Am I correct in my approach?
 A: Ad part a) You are right.
Ad part b)
I think you have forgotten some combination. I have written down a table of combinations of balls which matches.
$\begin{array}{|c|c|} \hline \text{blue} & \text{number of white balls}  \\ \hline1&2\\ \hline 1&3 \\ \hline 1&0 \\ \hline 1&1 \\ \hline 0&2 \\ \hline 0&3 \\ \hline \end{array}$
But you can also calculate the probability by using events.A: 3 matching white balls are drawn.
B: 2 matching white balls are drawn.
C: The right blue ball is drawn.
Therefore $P(A\cup B \cup C )=P(A)+P(B)+P(C)-P(A \cap C)-P(B \cap C)$
$\left[\frac{3}{20} \cdot \frac{2}{19} \cdot \frac{1}{18}\right]+\left[3 \cdot \frac{3}{20} \cdot \frac{2}{19} \cdot \frac{17}{18}\right]+\left[\frac{1}{10}-\frac{1}{10} \cdot \frac{3}{20} \cdot \frac{2}{19} \cdot \frac{1}{18}\right]-\left[\frac{1}{10}\cdot3\cdot \frac{3}{20} \cdot \frac{2}{19} \cdot \frac{17}{18}\right]\approx 14.1\%$
A: Part (a) is fine !
Part (b) can be solved using only 2 cases: 
(i) succeed with white balls, fail with blue ball [ best to use combinations here ]
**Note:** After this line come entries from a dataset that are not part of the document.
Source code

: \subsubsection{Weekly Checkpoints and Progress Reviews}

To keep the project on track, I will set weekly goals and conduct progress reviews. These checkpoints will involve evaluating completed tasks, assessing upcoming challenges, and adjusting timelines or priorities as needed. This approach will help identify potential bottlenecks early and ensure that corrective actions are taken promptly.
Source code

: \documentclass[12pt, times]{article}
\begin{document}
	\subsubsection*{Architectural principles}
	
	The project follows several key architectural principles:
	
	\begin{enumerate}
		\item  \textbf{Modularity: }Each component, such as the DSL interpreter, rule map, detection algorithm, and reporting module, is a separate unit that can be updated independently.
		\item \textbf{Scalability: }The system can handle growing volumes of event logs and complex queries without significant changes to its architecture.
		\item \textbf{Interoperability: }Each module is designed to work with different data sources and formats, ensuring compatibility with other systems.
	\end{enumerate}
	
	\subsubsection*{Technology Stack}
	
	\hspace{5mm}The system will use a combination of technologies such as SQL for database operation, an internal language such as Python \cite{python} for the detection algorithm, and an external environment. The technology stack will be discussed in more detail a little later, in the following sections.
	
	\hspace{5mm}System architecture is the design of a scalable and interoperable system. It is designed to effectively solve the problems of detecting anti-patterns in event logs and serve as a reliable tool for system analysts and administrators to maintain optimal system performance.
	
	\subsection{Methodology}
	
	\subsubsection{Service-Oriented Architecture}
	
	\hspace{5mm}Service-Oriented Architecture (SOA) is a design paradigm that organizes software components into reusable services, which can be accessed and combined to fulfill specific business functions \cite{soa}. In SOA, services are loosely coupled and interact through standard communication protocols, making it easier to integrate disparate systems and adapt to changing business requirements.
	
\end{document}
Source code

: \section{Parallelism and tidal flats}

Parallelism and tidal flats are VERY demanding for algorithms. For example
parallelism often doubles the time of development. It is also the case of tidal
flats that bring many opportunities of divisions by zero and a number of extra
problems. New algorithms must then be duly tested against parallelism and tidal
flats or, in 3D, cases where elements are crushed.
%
(ii) succeed with blue ball
$$\text{Indicated Pr = }\left[\dfrac{{3\choose 2}{17\choose 1} + {3\choose 3}}{20\choose 3} \times\dfrac{9}{10}\right] + \dfrac{1}{10} =\approx 0.1411$$
A: There is another way to find part a
This problem could be rephrased in math as $P(three\ white\ balls\ and\ blue\ Superball)$. There are $\binom{20}{3}=1140$ possibilities for three balls and $10$ possibilities for the Superball, which is $1140\cdot10=11400$ total possibilities. And there is only one way to get the ticket, so it is $\boxed{\frac{1}{11400}}$
Second way:
There is $20\cdot19\cdot18\cdot10$ total ways, and there is $3\cdot2\cdot1\cdot1$ ways for Superball and the three white balls. Total probability is $\frac{3\cdot2\cdot1\cdot1}{20\cdot19\cdot18\cdot10}$ which simplifies to $\boxed{\frac{1}{11400}}$
A: Part a is correct.  For part b, case b, you are computing the chance that the first two white balls match (and the blue ball matches).  You should compute the chance that exactly two of the white ball match, but that the missing one can come at any position.